Problem: Total the lines of the entries below that hold the string "NFTs", then write only that total.

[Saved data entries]

═══

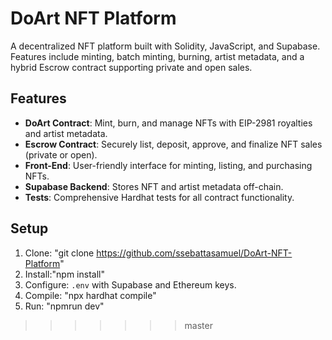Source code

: 
# DoArt NFT Platform

A decentralized NFT platform built with Solidity, JavaScript, and Supabase. Features include minting, batch minting, burning, artist metadata, and a hybrid Escrow contract supporting private and open sales.

## Features

- **DoArt Contract**: Mint, burn, and manage NFTs with EIP-2981 royalties and artist metadata.
- **Escrow Contract**: Securely list, deposit, approve, and finalize NFT sales (private or open).
- **Front-End**: User-friendly interface for minting, listing, and purchasing NFTs.
- **Supabase Backend**: Stores NFT and artist metadata off-chain.
- **Tests**: Comprehensive Hardhat tests for all contract functionality.

## Setup

1. Clone: "git clone https://github.com/ssebattasamuel/DoArt-NFT-Platform"
2. Install:"npm install"
3. Configure: `.env` with Supabase and Ethereum keys.
4. Compile: "npx hardhat compile"
5. Run: "npmrun dev"
>>>>>>> master
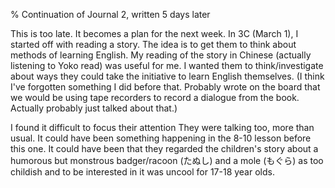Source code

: % Continuation of Journal 2, written 5 days later

This is too late. It becomes a plan for the next week. In 3C (March 1), I started off with reading a story. The idea is to get them to think about methods of learning English. My reading of the story in Chinese (actually listening to Yoko read) was useful for me. I wanted them to think/investigate about ways they could take the initiative to learn English themselves. (I think I've forgotten something I did before that. Probably wrote on the board that we would be using tape recorders to record a dialogue from the book. Actually probably just talked about that.)

I found it difficult to focus their attention They were talking too, more than usual. It could have been something happening in the 8-10 lesson before this one. It could have been that they regarded the children's story about a humorous but monstrous badger/racoon (たぬし) and a mole (もぐら) as too childish and to be interested in it was uncool for 17-18 year olds.
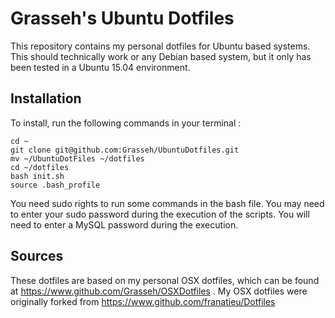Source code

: # Grasseh's Ubuntu Dotfiles

This repository contains my personal dotfiles for Ubuntu based systems. This should technically work or any Debian based system, but it only has been tested in a Ubuntu 15.04 environment.

## Installation

To install, run the following commands in your terminal :
 
    cd ~
    git clone git@github.com:Grasseh/UbuntuDotfiles.git
    mv ~/UbuntuDotFiles ~/dotfiles
    cd ~/dotfiles
    bash init.sh
    source .bash_profile

You need sudo rights to run some commands in the bash file. You may need to enter your sudo password during the execution of the scripts. You will need to enter a MySQL password during the execution. 

## Sources
These dotfiles are based on my personal OSX dotfiles, which can be found at https://www.github.com/Grasseh/OSXDotfiles . 
My OSX dotfiles were originally forked from https://www.github.com/franatieu/Dotfiles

═══

Answer: 2